#### ACTIVITY
Output the entire listing below exactly as it stands.

::::

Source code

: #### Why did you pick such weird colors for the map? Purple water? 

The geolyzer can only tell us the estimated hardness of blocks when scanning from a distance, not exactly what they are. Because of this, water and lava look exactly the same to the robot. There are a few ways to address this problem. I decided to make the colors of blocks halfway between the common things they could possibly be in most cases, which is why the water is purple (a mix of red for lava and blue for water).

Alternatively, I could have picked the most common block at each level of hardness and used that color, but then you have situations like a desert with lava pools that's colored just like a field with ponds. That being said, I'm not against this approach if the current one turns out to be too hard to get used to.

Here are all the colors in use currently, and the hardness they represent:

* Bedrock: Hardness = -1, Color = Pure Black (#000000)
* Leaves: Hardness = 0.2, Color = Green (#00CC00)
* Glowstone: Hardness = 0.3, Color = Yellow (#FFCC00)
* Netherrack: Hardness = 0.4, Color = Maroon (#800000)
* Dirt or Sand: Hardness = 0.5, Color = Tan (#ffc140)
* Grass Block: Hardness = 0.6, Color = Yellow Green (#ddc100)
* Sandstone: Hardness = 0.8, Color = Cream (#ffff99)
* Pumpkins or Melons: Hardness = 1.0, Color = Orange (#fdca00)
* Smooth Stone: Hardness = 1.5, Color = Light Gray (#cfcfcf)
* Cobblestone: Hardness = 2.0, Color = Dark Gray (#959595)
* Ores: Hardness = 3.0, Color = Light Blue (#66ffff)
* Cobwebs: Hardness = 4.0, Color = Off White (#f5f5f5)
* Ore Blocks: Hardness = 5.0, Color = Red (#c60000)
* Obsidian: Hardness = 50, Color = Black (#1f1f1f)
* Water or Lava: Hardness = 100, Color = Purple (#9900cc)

::::

#### EXERCISE ANSWER
Source code

: #### Why did you pick such weird colors for the map? Purple water? 

The geolyzer can only tell us the estimated hardness of blocks when scanning from a distance, not exactly what they are. Because of this, water and lava look exactly the same to the robot. There are a few ways to address this problem. I decided to make the colors of blocks halfway between the common things they could possibly be in most cases, which is why the water is purple (a mix of red for lava and blue for water).

Alternatively, I could have picked the most common block at each level of hardness and used that color, but then you have situations like a desert with lava pools that's colored just like a field with ponds. That being said, I'm not against this approach if the current one turns out to be too hard to get used to.

Here are all the colors in use currently, and the hardness they represent:

* Bedrock: Hardness = -1, Color = Pure Black (#000000)
* Leaves: Hardness = 0.2, Color = Green (#00CC00)
* Glowstone: Hardness = 0.3, Color = Yellow (#FFCC00)
* Netherrack: Hardness = 0.4, Color = Maroon (#800000)
* Dirt or Sand: Hardness = 0.5, Color = Tan (#ffc140)
* Grass Block: Hardness = 0.6, Color = Yellow Green (#ddc100)
* Sandstone: Hardness = 0.8, Color = Cream (#ffff99)
* Pumpkins or Melons: Hardness = 1.0, Color = Orange (#fdca00)
* Smooth Stone: Hardness = 1.5, Color = Light Gray (#cfcfcf)
* Cobblestone: Hardness = 2.0, Color = Dark Gray (#959595)
* Ores: Hardness = 3.0, Color = Light Blue (#66ffff)
* Cobwebs: Hardness = 4.0, Color = Off White (#f5f5f5)
* Ore Blocks: Hardness = 5.0, Color = Red (#c60000)
* Obsidian: Hardness = 50, Color = Black (#1f1f1f)
* Water or Lava: Hardness = 100, Color = Purple (#9900cc)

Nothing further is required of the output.